(Data for analysis)
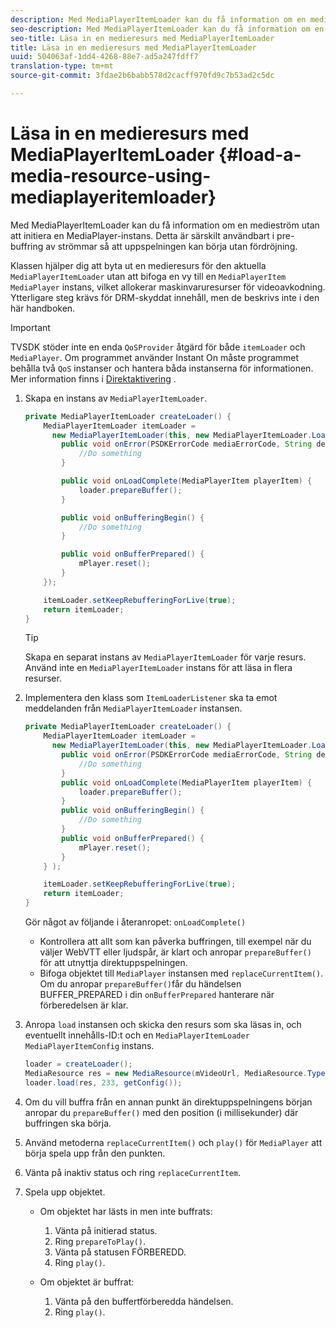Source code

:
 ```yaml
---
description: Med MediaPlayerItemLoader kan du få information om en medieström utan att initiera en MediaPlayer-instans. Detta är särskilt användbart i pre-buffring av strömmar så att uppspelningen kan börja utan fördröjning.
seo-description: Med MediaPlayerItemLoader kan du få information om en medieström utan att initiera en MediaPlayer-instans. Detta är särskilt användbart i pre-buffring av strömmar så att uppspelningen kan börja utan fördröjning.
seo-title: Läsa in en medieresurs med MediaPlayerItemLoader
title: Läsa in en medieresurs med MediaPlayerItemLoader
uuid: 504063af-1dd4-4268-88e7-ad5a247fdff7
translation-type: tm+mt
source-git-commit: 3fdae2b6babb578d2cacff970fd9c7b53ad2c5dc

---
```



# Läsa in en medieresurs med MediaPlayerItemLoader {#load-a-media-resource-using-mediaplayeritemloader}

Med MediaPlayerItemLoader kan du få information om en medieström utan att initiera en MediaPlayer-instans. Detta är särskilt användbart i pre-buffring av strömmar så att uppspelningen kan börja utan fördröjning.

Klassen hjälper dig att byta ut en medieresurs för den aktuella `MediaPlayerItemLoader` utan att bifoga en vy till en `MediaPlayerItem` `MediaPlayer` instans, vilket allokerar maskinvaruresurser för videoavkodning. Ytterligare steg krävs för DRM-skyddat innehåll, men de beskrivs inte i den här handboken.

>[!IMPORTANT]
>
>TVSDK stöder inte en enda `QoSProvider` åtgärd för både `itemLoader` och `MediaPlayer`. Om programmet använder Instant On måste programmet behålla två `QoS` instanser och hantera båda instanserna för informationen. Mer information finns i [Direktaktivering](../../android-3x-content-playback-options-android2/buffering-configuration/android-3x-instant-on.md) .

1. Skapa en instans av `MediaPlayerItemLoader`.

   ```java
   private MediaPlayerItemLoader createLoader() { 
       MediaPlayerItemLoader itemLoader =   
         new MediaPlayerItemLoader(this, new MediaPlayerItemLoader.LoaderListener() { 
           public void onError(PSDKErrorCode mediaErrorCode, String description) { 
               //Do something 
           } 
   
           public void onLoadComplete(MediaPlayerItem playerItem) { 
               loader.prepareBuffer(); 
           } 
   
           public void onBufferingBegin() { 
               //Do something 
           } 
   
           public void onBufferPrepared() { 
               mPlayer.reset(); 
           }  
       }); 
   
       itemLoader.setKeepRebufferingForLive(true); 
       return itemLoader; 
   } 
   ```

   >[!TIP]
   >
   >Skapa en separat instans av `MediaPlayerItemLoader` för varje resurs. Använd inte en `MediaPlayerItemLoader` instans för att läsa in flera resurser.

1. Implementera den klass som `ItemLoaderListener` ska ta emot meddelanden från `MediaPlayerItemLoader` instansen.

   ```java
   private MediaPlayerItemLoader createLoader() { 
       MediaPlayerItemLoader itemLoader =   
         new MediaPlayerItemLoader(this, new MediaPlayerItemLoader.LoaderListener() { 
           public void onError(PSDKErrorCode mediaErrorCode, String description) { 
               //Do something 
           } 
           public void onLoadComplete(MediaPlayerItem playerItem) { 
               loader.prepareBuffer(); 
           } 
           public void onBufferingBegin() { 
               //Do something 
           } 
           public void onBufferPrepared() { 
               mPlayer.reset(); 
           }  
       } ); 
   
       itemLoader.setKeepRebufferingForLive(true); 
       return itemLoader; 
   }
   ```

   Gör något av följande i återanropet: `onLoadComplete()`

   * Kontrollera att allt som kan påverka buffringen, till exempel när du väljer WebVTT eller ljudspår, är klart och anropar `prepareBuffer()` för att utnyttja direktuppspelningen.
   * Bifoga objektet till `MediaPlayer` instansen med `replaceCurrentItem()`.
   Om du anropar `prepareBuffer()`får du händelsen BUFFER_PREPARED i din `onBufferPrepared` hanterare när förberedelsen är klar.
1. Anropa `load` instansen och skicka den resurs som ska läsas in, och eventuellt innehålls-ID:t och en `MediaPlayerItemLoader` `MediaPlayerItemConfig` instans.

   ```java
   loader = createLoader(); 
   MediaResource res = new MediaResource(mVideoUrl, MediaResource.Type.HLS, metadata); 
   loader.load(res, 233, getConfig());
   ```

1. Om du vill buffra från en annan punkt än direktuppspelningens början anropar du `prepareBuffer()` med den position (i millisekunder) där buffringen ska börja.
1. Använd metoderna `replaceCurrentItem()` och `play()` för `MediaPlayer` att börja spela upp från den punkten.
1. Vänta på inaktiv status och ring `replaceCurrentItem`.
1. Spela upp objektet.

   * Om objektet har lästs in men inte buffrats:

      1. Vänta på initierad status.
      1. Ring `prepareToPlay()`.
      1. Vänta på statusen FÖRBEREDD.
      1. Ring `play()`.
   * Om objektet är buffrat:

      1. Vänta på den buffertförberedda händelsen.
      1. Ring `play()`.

* * *

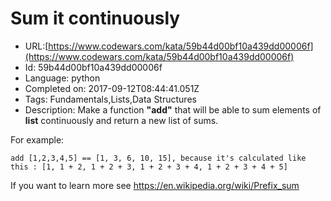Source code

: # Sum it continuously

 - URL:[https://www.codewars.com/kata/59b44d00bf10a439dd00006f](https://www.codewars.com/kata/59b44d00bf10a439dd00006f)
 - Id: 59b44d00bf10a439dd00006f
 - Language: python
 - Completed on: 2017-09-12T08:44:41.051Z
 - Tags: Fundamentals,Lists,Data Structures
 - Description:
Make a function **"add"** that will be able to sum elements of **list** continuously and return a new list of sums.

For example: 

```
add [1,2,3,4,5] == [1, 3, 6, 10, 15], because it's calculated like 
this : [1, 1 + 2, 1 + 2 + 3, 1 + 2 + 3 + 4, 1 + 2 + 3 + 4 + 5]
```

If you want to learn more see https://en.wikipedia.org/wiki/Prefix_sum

* * *

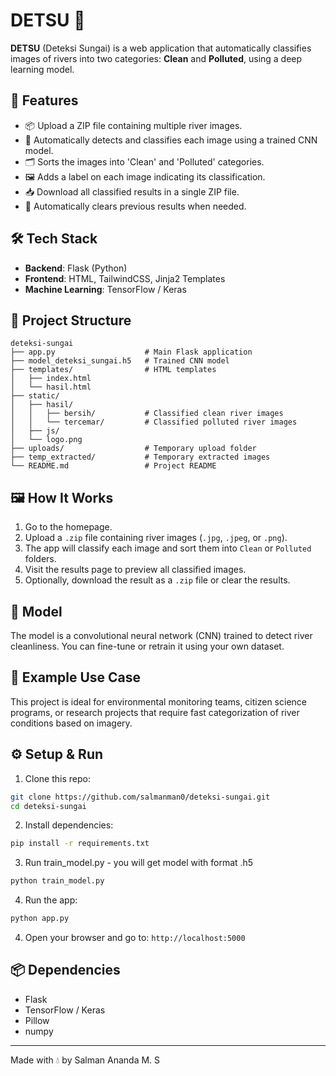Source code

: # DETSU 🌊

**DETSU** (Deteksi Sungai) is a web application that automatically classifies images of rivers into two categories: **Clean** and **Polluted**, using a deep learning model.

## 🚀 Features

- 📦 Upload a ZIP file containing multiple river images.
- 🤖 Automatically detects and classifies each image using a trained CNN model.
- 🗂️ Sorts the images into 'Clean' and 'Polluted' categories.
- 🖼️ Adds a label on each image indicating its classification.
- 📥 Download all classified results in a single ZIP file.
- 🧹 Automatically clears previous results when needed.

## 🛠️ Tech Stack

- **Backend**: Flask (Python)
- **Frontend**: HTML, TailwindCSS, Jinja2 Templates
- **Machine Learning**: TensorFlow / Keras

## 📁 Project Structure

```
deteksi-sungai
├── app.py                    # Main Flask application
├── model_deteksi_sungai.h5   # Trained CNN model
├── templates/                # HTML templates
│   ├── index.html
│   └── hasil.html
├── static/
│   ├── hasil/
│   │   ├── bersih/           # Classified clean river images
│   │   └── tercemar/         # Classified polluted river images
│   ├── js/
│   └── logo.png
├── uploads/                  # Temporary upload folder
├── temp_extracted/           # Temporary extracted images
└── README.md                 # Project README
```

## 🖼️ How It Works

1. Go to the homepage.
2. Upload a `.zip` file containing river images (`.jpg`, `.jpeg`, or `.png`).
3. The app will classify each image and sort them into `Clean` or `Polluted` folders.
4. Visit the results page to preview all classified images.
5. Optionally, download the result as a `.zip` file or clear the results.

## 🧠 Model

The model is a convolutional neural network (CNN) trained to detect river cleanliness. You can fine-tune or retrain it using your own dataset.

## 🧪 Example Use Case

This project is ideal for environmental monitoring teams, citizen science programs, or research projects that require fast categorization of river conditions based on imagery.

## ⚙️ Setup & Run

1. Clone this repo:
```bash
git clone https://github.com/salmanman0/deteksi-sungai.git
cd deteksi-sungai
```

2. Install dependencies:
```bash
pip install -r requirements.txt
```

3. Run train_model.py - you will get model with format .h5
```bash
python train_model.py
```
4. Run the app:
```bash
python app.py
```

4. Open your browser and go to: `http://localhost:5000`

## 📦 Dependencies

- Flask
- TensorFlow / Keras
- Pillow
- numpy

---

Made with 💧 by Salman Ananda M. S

(Task prompt)
How many lines in the records include "fördröjning"? Answer with the number alone.

(Your response)
3